You and Codexis, Inc. (the “Company”) are currently parties to a Change in Control Severance Agreement, dated as of ______________, 201_, as amended on ________________, 201__ (the “CIC Agreement”) which provides, among other things, that you will be entitled to receive certain severance payments and benefits upon certain qualifying terminations of employment with the Company. Effective as of the date of this amendment (this “Amendment”), you and the Company hereby agree to amend the CIC Agreement as follows:

The last sentence of Section 4(b) of the CIC Agreement is deleted and replaced in its entirety by the following:

“Notwithstanding the foregoing, any outstanding performance stock units or performance vesting options held by Executive shall automatically become vested with respect to: (i) in the event of a Change of Control that occurs prior to the applicable Measurement Date, such number of shares of Company common stock corresponding to the target performance level for any applicable performance goals; or (ii) in the event of a Change of Control that occurs on or after the Measurement Date, such number of shares of Company common stock corresponding the Company’s actual achievement of any applicable performance goals;”

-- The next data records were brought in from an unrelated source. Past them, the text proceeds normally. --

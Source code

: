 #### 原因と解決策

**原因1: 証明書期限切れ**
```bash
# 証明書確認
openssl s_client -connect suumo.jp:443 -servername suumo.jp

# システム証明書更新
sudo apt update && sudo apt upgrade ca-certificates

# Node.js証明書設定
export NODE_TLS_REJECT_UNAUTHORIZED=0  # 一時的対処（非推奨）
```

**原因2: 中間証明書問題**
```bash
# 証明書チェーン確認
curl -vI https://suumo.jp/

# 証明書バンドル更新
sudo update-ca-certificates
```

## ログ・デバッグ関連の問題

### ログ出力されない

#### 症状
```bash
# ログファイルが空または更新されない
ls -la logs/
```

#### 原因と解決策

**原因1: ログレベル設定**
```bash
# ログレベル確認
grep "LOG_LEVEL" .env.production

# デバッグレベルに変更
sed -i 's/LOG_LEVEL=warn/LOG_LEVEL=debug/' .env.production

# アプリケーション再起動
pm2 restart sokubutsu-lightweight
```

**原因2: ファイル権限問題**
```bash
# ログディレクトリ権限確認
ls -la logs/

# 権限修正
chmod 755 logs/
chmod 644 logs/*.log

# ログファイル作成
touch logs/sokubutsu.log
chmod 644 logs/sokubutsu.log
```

The last sentence of Section 5(a) of the CIC Agreement is deleted and replaced in its entirety by the following:

“For purposes of determining the number of shares subject to any outstanding performance stock units or performance vesting options held by Executive that would otherwise vest on the next vesting date pursuant to the foregoing sentence, the applicable performance goals shall be deemed achieved; (i) in the event of a termination due to death or Disability that occurs prior to the applicable Measurement Date, such number of shares of Company common stock corresponding to the target performance level for any applicable performance goals; or (ii) in the event of a termination due to death or Disability that occurs on or after the Measurement Date, such number of shares of Company common stock corresponding the Company’s actual achievement of any applicable performance goals;”

Section 9(h) of the CIC Agreement is deleted and replaced in its entirety by the following:






“Measurement Date. ‘Measurement Date,’ with respect to an award of performance stock units or performance vesting options, shall mean the date the Compensation Committee of the Board of Directors determines the final performance factor and/or performance goal achievement for the applicable performance period.”

All terms and provisions of the CIC Agreement not amended hereby, either expressly or by necessary implication, shall remain in full force and effect. From and after the date of this Amendment, all references to the term “CIC Agreement” in this Amendment or the original CIC Agreement shall include the terms contained in this Amendment.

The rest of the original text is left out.